→ Material for this task:
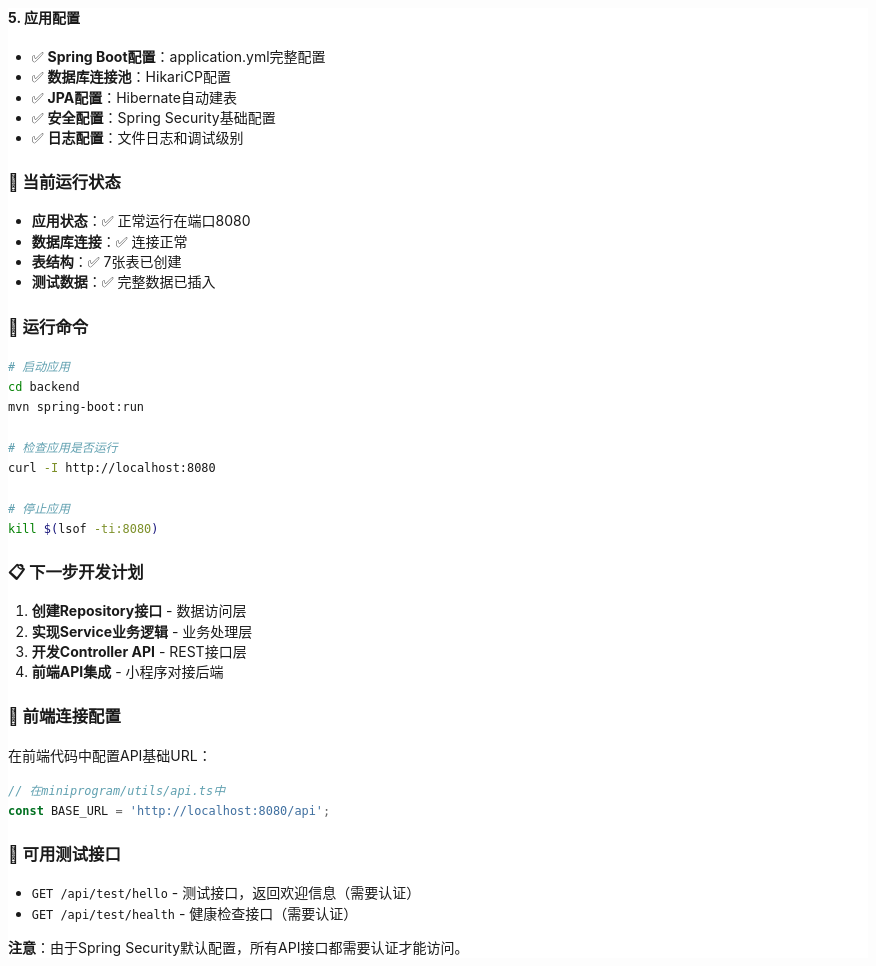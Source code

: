 #### 5. 应用配置
- ✅ **Spring Boot配置**：application.yml完整配置
- ✅ **数据库连接池**：HikariCP配置
- ✅ **JPA配置**：Hibernate自动建表
- ✅ **安全配置**：Spring Security基础配置
- ✅ **日志配置**：文件日志和调试级别

### 🎯 当前运行状态
- **应用状态**：✅ 正常运行在端口8080
- **数据库连接**：✅ 连接正常
- **表结构**：✅ 7张表已创建
- **测试数据**：✅ 完整数据已插入

### 🔄 运行命令
```bash
# 启动应用
cd backend
mvn spring-boot:run

# 检查应用是否运行
curl -I http://localhost:8080

# 停止应用
kill $(lsof -ti:8080)
```

### 📋 下一步开发计划
1. **创建Repository接口** - 数据访问层
2. **实现Service业务逻辑** - 业务处理层
3. **开发Controller API** - REST接口层
4. **前端API集成** - 小程序对接后端

### 🔗 前端连接配置
在前端代码中配置API基础URL：
```typescript
// 在miniprogram/utils/api.ts中
const BASE_URL = 'http://localhost:8080/api';
```

### 🧪 可用测试接口
- `GET /api/test/hello` - 测试接口，返回欢迎信息（需要认证）
- `GET /api/test/health` - 健康检查接口（需要认证）

**注意**：由于Spring Security默认配置，所有API接口都需要认证才能访问。
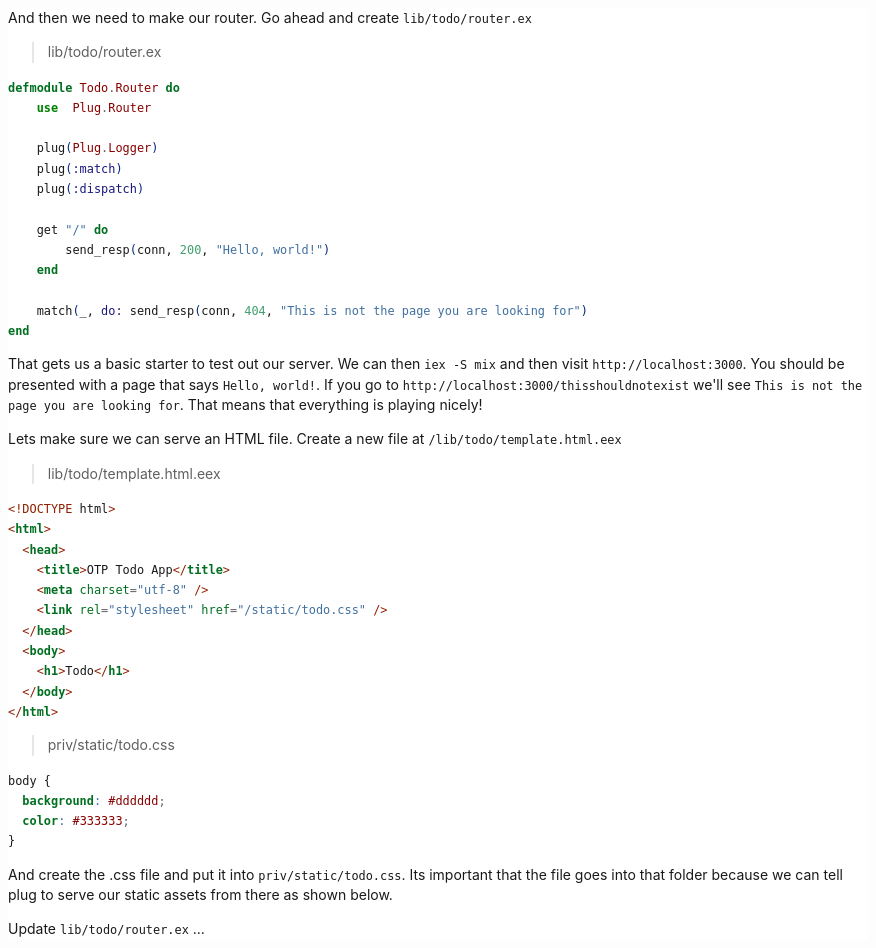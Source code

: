And then we need to make our router. Go ahead and create `lib/todo/router.ex`

> lib/todo/router.ex

```elixir
defmodule Todo.Router do
	use  Plug.Router

	plug(Plug.Logger)
	plug(:match)
	plug(:dispatch)

	get "/" do
		send_resp(conn, 200, "Hello, world!")
	end

	match(_, do: send_resp(conn, 404, "This is not the page you are looking for")
end
```

That gets us a basic starter to test out our server. We can then `iex -S mix` and then visit `http://localhost:3000`. You should be presented with a page that says `Hello, world!`. If you go to `http://localhost:3000/thisshouldnotexist` we'll see `This is not the page you are looking for`. That means that everything is playing nicely!

Lets make sure we can serve an HTML file. Create a new file at `/lib/todo/template.html.eex`

> lib/todo/template.html.eex

```html
<!DOCTYPE html>
<html>
  <head>
    <title>OTP Todo App</title>
    <meta charset="utf-8" />
    <link rel="stylesheet" href="/static/todo.css" />
  </head>
  <body>
    <h1>Todo</h1>
  </body>
</html>
```

> priv/static/todo.css

```css
body {
  background: #dddddd;
  color: #333333;
}
```

And create the .css file and put it into `priv/static/todo.css`. Its important that the file goes into that folder because we can tell plug to serve our static assets from there as shown below.

Update `lib/todo/router.ex` ...
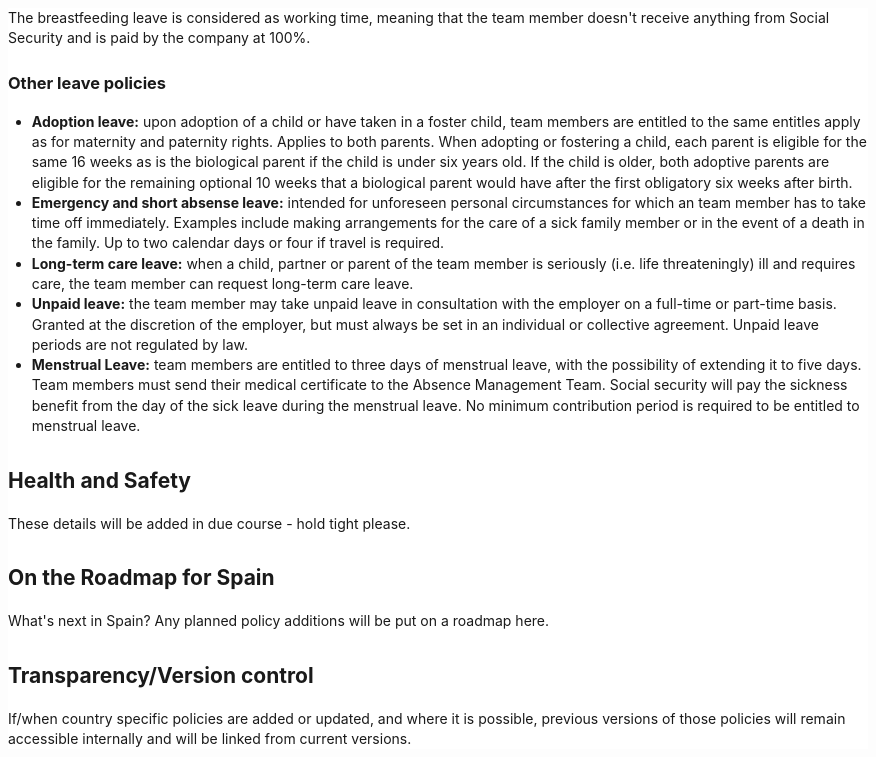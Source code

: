 The breastfeeding leave is considered as working time, meaning that the team member doesn't receive anything from Social Security and is paid by the company at 100%.

### Other leave policies

- **Adoption leave:** upon adoption of a child or have taken in a foster child, team members are entitled to the same entitles apply as for maternity and paternity rights. Applies to both parents.  When adopting or fostering a child, each parent is eligible for the same 16 weeks as is the biological parent if the child is under six years old. If the child is older, both adoptive parents are eligible for the remaining optional 10 weeks that a biological parent would have after the first obligatory six weeks after birth.
- **Emergency and short absense leave:** intended for unforeseen personal circumstances for which an team member has to take time off immediately. Examples include making arrangements for the care of a sick family member or in the event of a death in the family. Up to two calendar days or four if travel is required.
- **Long-term care leave:** when a child, partner or parent of the team member is seriously (i.e. life threateningly) ill and requires care, the team member can request long-term care leave.
- **Unpaid leave:** the team member may take unpaid leave in consultation with the employer on a full-time or part-time basis. Granted at the discretion of the employer, but must always be set in an individual or collective agreement. Unpaid leave periods are not regulated by law.
- **Menstrual Leave:** team members are entitled to three days of menstrual leave, with the possibility of extending it to five days.  Team members must send their medical certificate to the Absence Management Team. Social security will pay the sickness benefit from the day of the sick leave during the menstrual leave. No minimum contribution period is required to be entitled to menstrual leave.

## Health and Safety

These details will be added in due course - hold tight please.

## On the Roadmap for Spain

What's next in Spain? Any planned policy additions will be put on a roadmap here.

## Transparency/Version control

If/when country specific policies are added or updated, and where it is possible, previous versions of those policies will remain accessible internally and will be linked from current versions.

→ Task objective: Without the pictures, repeat every line of the material above exactly.

→ Written answer:
Source code

: #### 5. 应用配置
- ✅ **Spring Boot配置**：application.yml完整配置
- ✅ **数据库连接池**：HikariCP配置
- ✅ **JPA配置**：Hibernate自动建表
- ✅ **安全配置**：Spring Security基础配置
- ✅ **日志配置**：文件日志和调试级别

### 🎯 当前运行状态
- **应用状态**：✅ 正常运行在端口8080
- **数据库连接**：✅ 连接正常
- **表结构**：✅ 7张表已创建
- **测试数据**：✅ 完整数据已插入

### 🔄 运行命令
```bash
# 启动应用
cd backend
mvn spring-boot:run

# 检查应用是否运行
curl -I http://localhost:8080

# 停止应用
kill $(lsof -ti:8080)
```

### 📋 下一步开发计划
1. **创建Repository接口** - 数据访问层
2. **实现Service业务逻辑** - 业务处理层
3. **开发Controller API** - REST接口层
4. **前端API集成** - 小程序对接后端

### 🔗 前端连接配置
在前端代码中配置API基础URL：
```typescript
// 在miniprogram/utils/api.ts中
const BASE_URL = 'http://localhost:8080/api';
```

### 🧪 可用测试接口
- `GET /api/test/hello` - 测试接口，返回欢迎信息（需要认证）
- `GET /api/test/health` - 健康检查接口（需要认证）

**注意**：由于Spring Security默认配置，所有API接口都需要认证才能访问。
Source code

:And then we need to make our router. Go ahead and create `lib/todo/router.ex`

> lib/todo/router.ex

```elixir
defmodule Todo.Router do
	use  Plug.Router

	plug(Plug.Logger)
	plug(:match)
	plug(:dispatch)

	get "/" do
		send_resp(conn, 200, "Hello, world!")
	end

	match(_, do: send_resp(conn, 404, "This is not the page you are looking for")
end
```

That gets us a basic starter to test out our server. We can then `iex -S mix` and then visit `http://localhost:3000`. You should be presented with a page that says `Hello, world!`. If you go to `http://localhost:3000/thisshouldnotexist` we'll see `This is not the page you are looking for`. That means that everything is playing nicely!

Lets make sure we can serve an HTML file. Create a new file at `/lib/todo/template.html.eex`

> lib/todo/template.html.eex

```html
<!DOCTYPE html>
<html>
  <head>
    <title>OTP Todo App</title>
    <meta charset="utf-8" />
    <link rel="stylesheet" href="/static/todo.css" />
  </head>
  <body>
    <h1>Todo</h1>
  </body>
</html>
```

> priv/static/todo.css

```css
body {
  background: #dddddd;
  color: #333333;
}
```

And create the .css file and put it into `priv/static/todo.css`. Its important that the file goes into that folder because we can tell plug to serve our static assets from there as shown below.

Update `lib/todo/router.ex` ...
Source code

: The breastfeeding leave is considered as working time, meaning that the team member doesn't receive anything from Social Security and is paid by the company at 100%.

### Other leave policies

- **Adoption leave:** upon adoption of a child or have taken in a foster child, team members are entitled to the same entitles apply as for maternity and paternity rights. Applies to both parents.  When adopting or fostering a child, each parent is eligible for the same 16 weeks as is the biological parent if the child is under six years old. If the child is older, both adoptive parents are eligible for the remaining optional 10 weeks that a biological parent would have after the first obligatory six weeks after birth.
- **Emergency and short absense leave:** intended for unforeseen personal circumstances for which an team member has to take time off immediately. Examples include making arrangements for the care of a sick family member or in the event of a death in the family. Up to two calendar days or four if travel is required.
- **Long-term care leave:** when a child, partner or parent of the team member is seriously (i.e. life threateningly) ill and requires care, the team member can request long-term care leave.
- **Unpaid leave:** the team member may take unpaid leave in consultation with the employer on a full-time or part-time basis. Granted at the discretion of the employer, but must always be set in an individual or collective agreement. Unpaid leave periods are not regulated by law.
- **Menstrual Leave:** team members are entitled to three days of menstrual leave, with the possibility of extending it to five days.  Team members must send their medical certificate to the Absence Management Team. Social security will pay the sickness benefit from the day of the sick leave during the menstrual leave. No minimum contribution period is required to be entitled to menstrual leave.

## Health and Safety

These details will be added in due course - hold tight please.

## On the Roadmap for Spain

What's next in Spain? Any planned policy additions will be put on a roadmap here.

## Transparency/Version control

If/when country specific policies are added or updated, and where it is possible, previous versions of those policies will remain accessible internally and will be linked from current versions.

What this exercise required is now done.